Collected data
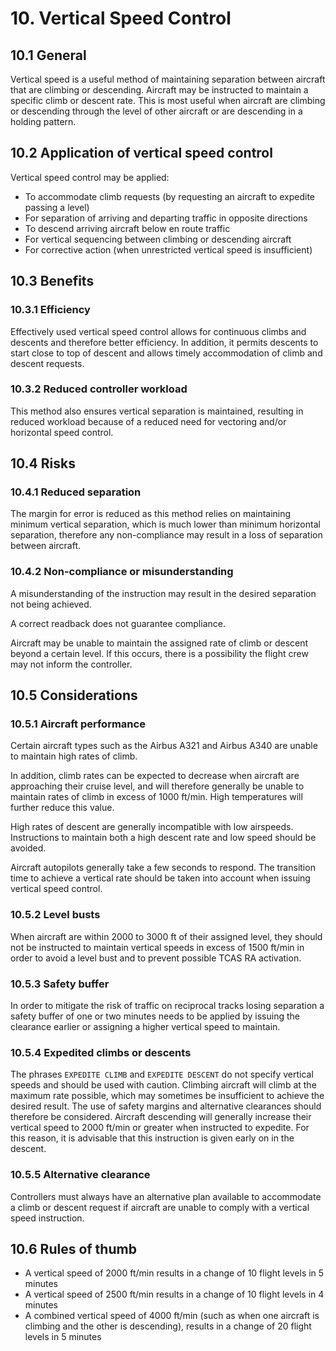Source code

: # 10. Vertical Speed Control
## 10.1 General
Vertical speed is a useful method of maintaining separation between aircraft that are climbing or descending. Aircraft may be instructed to maintain a specific climb or descent rate. This is most useful when aircraft are climbing or descending through the level of other aircraft or are descending in a holding pattern.

## 10.2 Application of vertical speed control
Vertical speed control may be applied:

- To accommodate climb requests (by requesting an aircraft to expedite passing a level)
- For separation of arriving and departing traffic in opposite directions
- To descend arriving aircraft below en route traffic
- For vertical sequencing between climbing or descending aircraft
- For corrective action (when unrestricted vertical speed is insufficient)

## 10.3 Benefits
### 10.3.1 Efficiency
Effectively used vertical speed control allows for continuous climbs and descents and therefore better efficiency. In addition, it permits descents to start close to top of descent and allows timely accommodation of climb and descent requests.

### 10.3.2 Reduced controller workload
This method also ensures vertical separation is maintained, resulting in reduced workload because of a reduced need for vectoring and/or horizontal speed control.

## 10.4 Risks
### 10.4.1 Reduced separation
The margin for error is reduced as this method relies on maintaining minimum vertical separation, which is much lower than minimum horizontal separation, therefore any non-compliance may result in a loss of separation between aircraft.

### 10.4.2 Non-compliance or misunderstanding
A misunderstanding of the instruction may result in the desired separation not being achieved.

A correct readback does not guarantee compliance.

Aircraft may be unable to maintain the assigned rate of climb or descent beyond a certain level. If this occurs, there is a possibility the flight crew may not inform the controller.

## 10.5 Considerations
### 10.5.1 Aircraft performance
Certain aircraft types such as the Airbus A321 and Airbus A340 are unable to maintain high rates of climb.

In addition, climb rates can be expected to decrease when aircraft are approaching their cruise level, and will therefore generally be unable to maintain rates of climb in excess of 1000 ft/min. High temperatures will further reduce this value.

High rates of descent are generally incompatible with low airspeeds. Instructions to maintain both a high descent rate and low speed should be avoided. 

Aircraft autopilots generally take a few seconds to respond. The transition time to achieve a vertical rate should be taken into account when issuing vertical speed control.

### 10.5.2 Level busts
When aircraft are within 2000 to 3000 ft of their assigned level, they should not be instructed to maintain vertical speeds in excess of 1500 ft/min in order to avoid a level bust and to prevent possible TCAS RA activation.

### 10.5.3 Safety buffer
In order to mitigate the risk of traffic on reciprocal tracks losing separation a safety buffer of one or two minutes needs to be applied by issuing the clearance earlier or assigning a higher vertical speed to maintain.

### 10.5.4 Expedited climbs or descents
The phrases `EXPEDITE CLIMB` and `EXPEDITE DESCENT` do not specify vertical speeds and should be used with caution. Climbing aircraft will climb at the maximum rate possible, which may sometimes be insufficient to achieve the desired result. The use of safety margins and alternative clearances should therefore be considered.
Aircraft descending will generally increase their vertical speed to 2000 ft/min or greater when instructed to expedite. For this reason, it is advisable that this instruction is given early on in the descent.

### 10.5.5 Alternative clearance
Controllers must always have an alternative plan available to accommodate a climb or descent request if aircraft are unable to comply with a vertical speed instruction.

## 10.6 Rules of thumb
- A vertical speed of 2000 ft/min results in a change of 10 flight levels in 5 minutes
- A vertical speed of 2500 ft/min results in a change of 10 flight levels in 4 minutes
- A combined vertical speed of 4000 ft/min (such as when one aircraft is climbing and the other is descending), results in a change of 20 flight levels in 5 minutes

ASSIGNMENT
Each record above needs to be transcribed word for word, with its pictures omitted.

TASK RESPONSE
Source code

: # 10. Vertical Speed Control
## 10.1 General
Vertical speed is a useful method of maintaining separation between aircraft that are climbing or descending. Aircraft may be instructed to maintain a specific climb or descent rate. This is most useful when aircraft are climbing or descending through the level of other aircraft or are descending in a holding pattern.

## 10.2 Application of vertical speed control
Vertical speed control may be applied:

- To accommodate climb requests (by requesting an aircraft to expedite passing a level)
- For separation of arriving and departing traffic in opposite directions
- To descend arriving aircraft below en route traffic
- For vertical sequencing between climbing or descending aircraft
- For corrective action (when unrestricted vertical speed is insufficient)

## 10.3 Benefits
### 10.3.1 Efficiency
Effectively used vertical speed control allows for continuous climbs and descents and therefore better efficiency. In addition, it permits descents to start close to top of descent and allows timely accommodation of climb and descent requests.

### 10.3.2 Reduced controller workload
This method also ensures vertical separation is maintained, resulting in reduced workload because of a reduced need for vectoring and/or horizontal speed control.

## 10.4 Risks
### 10.4.1 Reduced separation
The margin for error is reduced as this method relies on maintaining minimum vertical separation, which is much lower than minimum horizontal separation, therefore any non-compliance may result in a loss of separation between aircraft.

### 10.4.2 Non-compliance or misunderstanding
A misunderstanding of the instruction may result in the desired separation not being achieved.

A correct readback does not guarantee compliance.

Aircraft may be unable to maintain the assigned rate of climb or descent beyond a certain level. If this occurs, there is a possibility the flight crew may not inform the controller.

## 10.5 Considerations
### 10.5.1 Aircraft performance
Certain aircraft types such as the Airbus A321 and Airbus A340 are unable to maintain high rates of climb.

In addition, climb rates can be expected to decrease when aircraft are approaching their cruise level, and will therefore generally be unable to maintain rates of climb in excess of 1000 ft/min. High temperatures will further reduce this value.

High rates of descent are generally incompatible with low airspeeds. Instructions to maintain both a high descent rate and low speed should be avoided. 

Aircraft autopilots generally take a few seconds to respond. The transition time to achieve a vertical rate should be taken into account when issuing vertical speed control.

### 10.5.2 Level busts
When aircraft are within 2000 to 3000 ft of their assigned level, they should not be instructed to maintain vertical speeds in excess of 1500 ft/min in order to avoid a level bust and to prevent possible TCAS RA activation.

### 10.5.3 Safety buffer
In order to mitigate the risk of traffic on reciprocal tracks losing separation a safety buffer of one or two minutes needs to be applied by issuing the clearance earlier or assigning a higher vertical speed to maintain.

### 10.5.4 Expedited climbs or descents
The phrases `EXPEDITE CLIMB` and `EXPEDITE DESCENT` do not specify vertical speeds and should be used with caution. Climbing aircraft will climb at the maximum rate possible, which may sometimes be insufficient to achieve the desired result. The use of safety margins and alternative clearances should therefore be considered.
Aircraft descending will generally increase their vertical speed to 2000 ft/min or greater when instructed to expedite. For this reason, it is advisable that this instruction is given early on in the descent.

### 10.5.5 Alternative clearance
Controllers must always have an alternative plan available to accommodate a climb or descent request if aircraft are unable to comply with a vertical speed instruction.

## 10.6 Rules of thumb
- A vertical speed of 2000 ft/min results in a change of 10 flight levels in 5 minutes
- A vertical speed of 2500 ft/min results in a change of 10 flight levels in 4 minutes
- A combined vertical speed of 4000 ft/min (such as when one aircraft is climbing and the other is descending), results in a change of 20 flight levels in 5 minutes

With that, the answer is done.